[Python-ideas] Late to the async party (PEP 3156)

Sun Dec 16 23:23:51 CET 2012

On Sun, Dec 16, 2012 at 11:11 AM, Jason Tackaberry <tack at urandom.ca> wrote:

>  On 12-12-16 11:27 AM, Guido van Rossum wrote:
>
> The PEP is definitely weak. Here are some thoughts/proposals though:
>
>    - You can't cancel a coroutine; however you can cancel a Task, which
>    is a Future wrapping a stack of coroutines linked via yield-from.
>
>
> I'll just underline your statement that "you can't cancel a coroutine"
> here, since I'm referencing it later.
>
> This distinction between "bare" coroutines, Futures, and Tasks is a bit
> foreign to me, since in Kaa all coroutines return (a subclass of)
> InProgress objects.
>

Task is a subclass of Future; a Future may wrap some I/O or some other
system call, but a Task wraps a coroutine. Bare coroutines are introduced
by PEP 380, so it's no surprise you have to get used to them. But trust me
they are useful.

I have a graphical representation in my head; drawing with a computer is
not my strong point, but here's some ASCII art:

  [Task: coroutine -> coroutine -> ... -> coroutine)
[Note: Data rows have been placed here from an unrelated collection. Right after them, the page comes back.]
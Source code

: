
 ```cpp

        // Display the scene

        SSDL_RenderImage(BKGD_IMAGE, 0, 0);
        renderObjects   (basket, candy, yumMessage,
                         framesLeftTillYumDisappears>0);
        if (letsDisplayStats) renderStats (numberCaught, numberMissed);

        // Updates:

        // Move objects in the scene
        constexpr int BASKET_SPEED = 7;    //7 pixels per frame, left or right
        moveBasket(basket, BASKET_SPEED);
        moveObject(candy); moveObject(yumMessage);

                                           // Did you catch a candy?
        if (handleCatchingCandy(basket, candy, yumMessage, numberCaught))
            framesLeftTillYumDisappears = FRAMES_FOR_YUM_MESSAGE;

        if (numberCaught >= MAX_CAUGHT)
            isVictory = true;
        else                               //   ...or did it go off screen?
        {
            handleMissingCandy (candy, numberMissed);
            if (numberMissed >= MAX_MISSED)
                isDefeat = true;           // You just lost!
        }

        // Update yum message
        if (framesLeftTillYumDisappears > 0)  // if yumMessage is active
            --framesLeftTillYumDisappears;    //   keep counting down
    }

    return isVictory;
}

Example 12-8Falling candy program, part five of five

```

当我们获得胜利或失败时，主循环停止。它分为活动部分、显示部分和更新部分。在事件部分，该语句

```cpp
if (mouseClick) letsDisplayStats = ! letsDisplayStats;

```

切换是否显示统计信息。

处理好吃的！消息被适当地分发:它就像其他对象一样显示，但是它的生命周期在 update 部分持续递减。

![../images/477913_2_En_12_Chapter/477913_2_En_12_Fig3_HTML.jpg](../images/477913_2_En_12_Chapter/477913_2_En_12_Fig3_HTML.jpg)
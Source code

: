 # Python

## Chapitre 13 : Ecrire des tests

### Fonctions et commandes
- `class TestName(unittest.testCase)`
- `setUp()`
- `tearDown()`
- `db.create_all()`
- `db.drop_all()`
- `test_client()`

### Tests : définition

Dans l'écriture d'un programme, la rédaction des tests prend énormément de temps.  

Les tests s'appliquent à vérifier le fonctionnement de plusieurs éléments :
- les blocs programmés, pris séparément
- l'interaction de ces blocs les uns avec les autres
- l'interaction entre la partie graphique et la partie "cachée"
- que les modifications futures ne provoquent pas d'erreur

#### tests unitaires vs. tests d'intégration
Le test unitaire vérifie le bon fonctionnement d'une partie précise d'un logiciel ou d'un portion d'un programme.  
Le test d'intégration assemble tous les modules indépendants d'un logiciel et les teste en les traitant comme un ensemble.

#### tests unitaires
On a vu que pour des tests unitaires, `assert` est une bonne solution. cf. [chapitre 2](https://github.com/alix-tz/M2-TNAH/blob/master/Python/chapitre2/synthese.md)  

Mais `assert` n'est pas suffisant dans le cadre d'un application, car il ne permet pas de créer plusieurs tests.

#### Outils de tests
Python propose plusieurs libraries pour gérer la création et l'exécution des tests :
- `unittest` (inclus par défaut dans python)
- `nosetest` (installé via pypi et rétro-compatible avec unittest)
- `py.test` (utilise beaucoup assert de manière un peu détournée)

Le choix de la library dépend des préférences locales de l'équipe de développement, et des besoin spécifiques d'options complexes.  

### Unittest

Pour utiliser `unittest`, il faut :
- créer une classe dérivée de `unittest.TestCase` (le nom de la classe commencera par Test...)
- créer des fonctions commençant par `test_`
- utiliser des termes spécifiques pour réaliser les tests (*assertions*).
The -> arrow represents a yield from, and each coroutine has its own stack
frame (the frame's back pointer points left). The leftmost coroutine is the
one you pass to Task(); the rightmost one is the one whose code is
currently running. When it blocks for I/O, the entire stack is suspended;
the Task object is given to the scheduler for resumption when the I/O
completes.

I'm drawing a '[' to the left of the Task because it is a definite end
point; I'm drawing a ')' to the right of the last coroutine because
whenever the coroutine uses yield from another one gets added to the right.

When a coroutine blocks for a Future, it looks like this:

  [Task: coroutine -> coroutine -> ... -> coroutine -> Future]

(I'm using ']' here to suggest that the Future is also an end point.)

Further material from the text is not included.